- [TASK OBJECTIVE]: Below are records. Find each line in them that holds the word "localhost" and copy it.

*** PROVIDED INFORMATION ***

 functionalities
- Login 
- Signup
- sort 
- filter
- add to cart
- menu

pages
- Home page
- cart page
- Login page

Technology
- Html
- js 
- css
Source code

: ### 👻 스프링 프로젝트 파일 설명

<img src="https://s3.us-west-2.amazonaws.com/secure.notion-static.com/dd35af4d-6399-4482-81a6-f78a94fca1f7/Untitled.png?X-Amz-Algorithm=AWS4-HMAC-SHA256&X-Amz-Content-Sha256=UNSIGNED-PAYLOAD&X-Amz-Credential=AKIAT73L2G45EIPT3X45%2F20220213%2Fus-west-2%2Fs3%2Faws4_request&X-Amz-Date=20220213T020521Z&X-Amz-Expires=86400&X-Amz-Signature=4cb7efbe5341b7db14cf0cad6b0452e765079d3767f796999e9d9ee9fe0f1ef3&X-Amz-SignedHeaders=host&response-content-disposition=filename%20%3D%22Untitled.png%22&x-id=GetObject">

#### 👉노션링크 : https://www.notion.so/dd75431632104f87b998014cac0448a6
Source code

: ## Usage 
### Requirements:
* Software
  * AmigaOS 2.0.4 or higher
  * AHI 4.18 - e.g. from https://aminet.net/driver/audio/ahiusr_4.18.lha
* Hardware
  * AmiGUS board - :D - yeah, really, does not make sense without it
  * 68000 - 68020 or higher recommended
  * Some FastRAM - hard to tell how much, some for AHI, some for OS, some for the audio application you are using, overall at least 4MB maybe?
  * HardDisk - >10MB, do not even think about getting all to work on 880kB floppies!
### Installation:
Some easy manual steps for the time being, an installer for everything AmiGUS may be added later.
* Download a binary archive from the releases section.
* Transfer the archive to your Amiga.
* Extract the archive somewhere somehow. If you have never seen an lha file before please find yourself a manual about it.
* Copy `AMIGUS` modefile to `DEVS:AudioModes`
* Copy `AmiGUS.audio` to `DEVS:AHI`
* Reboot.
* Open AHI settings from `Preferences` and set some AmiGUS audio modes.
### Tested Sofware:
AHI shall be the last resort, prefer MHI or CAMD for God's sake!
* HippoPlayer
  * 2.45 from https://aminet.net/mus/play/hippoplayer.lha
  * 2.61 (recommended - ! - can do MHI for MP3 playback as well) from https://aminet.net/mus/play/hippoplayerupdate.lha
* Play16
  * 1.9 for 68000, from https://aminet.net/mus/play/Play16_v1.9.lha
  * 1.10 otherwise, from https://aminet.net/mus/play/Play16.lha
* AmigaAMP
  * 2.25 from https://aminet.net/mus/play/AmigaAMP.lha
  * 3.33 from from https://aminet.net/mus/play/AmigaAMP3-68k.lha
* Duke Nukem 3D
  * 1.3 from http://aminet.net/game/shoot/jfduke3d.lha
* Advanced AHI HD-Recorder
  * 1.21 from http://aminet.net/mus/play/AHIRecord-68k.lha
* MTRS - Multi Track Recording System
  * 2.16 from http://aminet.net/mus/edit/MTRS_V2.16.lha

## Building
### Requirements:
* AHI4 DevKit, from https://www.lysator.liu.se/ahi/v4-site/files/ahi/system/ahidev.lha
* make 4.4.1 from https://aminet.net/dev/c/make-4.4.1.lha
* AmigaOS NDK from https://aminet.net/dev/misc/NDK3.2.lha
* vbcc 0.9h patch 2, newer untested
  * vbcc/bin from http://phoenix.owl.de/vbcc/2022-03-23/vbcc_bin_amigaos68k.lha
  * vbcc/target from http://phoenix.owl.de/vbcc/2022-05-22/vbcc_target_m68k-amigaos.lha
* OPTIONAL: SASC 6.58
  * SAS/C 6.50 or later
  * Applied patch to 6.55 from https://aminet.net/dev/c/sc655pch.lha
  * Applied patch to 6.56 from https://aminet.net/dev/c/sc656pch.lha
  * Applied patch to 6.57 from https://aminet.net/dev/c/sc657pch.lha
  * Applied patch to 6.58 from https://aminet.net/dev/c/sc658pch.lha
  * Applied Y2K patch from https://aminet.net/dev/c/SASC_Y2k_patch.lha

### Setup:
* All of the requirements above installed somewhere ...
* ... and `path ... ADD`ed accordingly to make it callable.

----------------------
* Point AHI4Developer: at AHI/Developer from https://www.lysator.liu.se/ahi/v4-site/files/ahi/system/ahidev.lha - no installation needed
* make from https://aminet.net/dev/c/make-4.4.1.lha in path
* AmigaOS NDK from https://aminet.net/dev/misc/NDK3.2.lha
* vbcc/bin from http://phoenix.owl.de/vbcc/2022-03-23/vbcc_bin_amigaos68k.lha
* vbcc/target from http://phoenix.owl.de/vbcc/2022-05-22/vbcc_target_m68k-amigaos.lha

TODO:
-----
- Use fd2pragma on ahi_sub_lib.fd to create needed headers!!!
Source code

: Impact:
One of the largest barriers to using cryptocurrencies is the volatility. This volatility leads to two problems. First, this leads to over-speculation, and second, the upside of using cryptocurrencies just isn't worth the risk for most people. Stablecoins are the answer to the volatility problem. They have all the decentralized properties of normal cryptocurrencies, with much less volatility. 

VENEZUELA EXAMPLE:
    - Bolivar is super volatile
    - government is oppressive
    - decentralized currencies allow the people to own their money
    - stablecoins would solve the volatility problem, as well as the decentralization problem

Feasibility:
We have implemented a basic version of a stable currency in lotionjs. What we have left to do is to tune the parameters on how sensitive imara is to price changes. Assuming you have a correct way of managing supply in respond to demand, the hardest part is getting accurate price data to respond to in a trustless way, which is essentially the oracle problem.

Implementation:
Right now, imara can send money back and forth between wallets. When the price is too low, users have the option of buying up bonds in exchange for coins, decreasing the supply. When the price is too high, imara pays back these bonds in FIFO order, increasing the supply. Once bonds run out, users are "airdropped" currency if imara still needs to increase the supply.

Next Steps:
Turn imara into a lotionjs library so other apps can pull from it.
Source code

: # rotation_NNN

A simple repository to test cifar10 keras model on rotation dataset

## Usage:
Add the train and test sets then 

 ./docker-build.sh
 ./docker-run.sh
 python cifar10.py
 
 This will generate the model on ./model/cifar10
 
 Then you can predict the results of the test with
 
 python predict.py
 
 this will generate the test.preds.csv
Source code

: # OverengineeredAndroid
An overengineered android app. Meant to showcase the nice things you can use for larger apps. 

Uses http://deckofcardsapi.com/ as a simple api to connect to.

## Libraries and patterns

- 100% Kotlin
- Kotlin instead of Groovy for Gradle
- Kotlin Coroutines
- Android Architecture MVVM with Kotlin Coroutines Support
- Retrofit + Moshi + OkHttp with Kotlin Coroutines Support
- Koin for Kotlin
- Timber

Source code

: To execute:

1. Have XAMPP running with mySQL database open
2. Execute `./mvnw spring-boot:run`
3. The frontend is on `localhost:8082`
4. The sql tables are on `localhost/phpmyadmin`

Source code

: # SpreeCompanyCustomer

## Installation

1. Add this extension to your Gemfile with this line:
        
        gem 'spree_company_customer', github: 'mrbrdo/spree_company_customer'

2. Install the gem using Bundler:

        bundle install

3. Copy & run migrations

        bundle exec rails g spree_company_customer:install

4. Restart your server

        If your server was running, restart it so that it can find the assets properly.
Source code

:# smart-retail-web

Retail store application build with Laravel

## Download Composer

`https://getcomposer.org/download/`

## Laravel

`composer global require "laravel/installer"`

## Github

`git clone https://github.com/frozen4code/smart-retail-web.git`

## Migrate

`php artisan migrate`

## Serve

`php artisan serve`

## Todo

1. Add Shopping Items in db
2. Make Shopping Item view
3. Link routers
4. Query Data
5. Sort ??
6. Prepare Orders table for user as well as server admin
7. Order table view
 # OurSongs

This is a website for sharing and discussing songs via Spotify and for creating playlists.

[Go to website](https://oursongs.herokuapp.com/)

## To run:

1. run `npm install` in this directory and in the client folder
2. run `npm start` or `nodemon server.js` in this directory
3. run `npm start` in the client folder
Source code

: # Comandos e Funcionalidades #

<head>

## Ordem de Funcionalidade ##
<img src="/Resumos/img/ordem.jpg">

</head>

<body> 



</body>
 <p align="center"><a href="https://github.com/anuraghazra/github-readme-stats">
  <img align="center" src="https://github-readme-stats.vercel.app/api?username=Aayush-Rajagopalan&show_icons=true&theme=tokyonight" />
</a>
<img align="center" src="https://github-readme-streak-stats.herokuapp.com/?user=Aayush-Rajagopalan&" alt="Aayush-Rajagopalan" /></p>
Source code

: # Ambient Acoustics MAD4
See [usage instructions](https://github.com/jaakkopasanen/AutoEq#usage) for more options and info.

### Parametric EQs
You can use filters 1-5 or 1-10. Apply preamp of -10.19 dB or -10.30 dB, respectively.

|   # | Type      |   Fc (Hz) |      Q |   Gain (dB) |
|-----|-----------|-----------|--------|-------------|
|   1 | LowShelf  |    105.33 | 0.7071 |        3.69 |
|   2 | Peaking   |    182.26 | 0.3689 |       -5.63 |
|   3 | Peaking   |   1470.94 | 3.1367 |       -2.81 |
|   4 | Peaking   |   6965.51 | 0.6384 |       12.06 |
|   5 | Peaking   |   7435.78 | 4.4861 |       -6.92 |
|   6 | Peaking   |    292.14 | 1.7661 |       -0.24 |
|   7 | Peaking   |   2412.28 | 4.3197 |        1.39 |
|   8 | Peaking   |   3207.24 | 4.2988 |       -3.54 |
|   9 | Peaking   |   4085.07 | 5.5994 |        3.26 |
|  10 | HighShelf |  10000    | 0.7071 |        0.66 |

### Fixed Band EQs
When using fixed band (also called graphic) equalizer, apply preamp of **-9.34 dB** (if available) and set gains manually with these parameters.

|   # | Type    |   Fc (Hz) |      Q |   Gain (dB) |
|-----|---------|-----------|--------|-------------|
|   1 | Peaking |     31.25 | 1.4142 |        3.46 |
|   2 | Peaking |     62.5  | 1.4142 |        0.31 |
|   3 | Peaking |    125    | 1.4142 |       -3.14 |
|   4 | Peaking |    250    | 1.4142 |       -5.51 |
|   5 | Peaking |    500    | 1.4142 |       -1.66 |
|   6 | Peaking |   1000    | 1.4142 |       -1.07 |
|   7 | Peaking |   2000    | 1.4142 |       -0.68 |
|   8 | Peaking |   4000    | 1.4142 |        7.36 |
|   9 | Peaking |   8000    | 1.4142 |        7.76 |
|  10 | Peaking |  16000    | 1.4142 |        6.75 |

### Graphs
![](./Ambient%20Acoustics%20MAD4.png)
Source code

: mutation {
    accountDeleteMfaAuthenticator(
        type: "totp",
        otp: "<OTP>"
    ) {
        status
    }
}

*** End of PROVIDED INFORMATION ***

- [ANSWER FOR THIS EXERCISE]:
3. The frontend is on `localhost:8082`
4. The sql tables are on `localhost/phpmyadmin`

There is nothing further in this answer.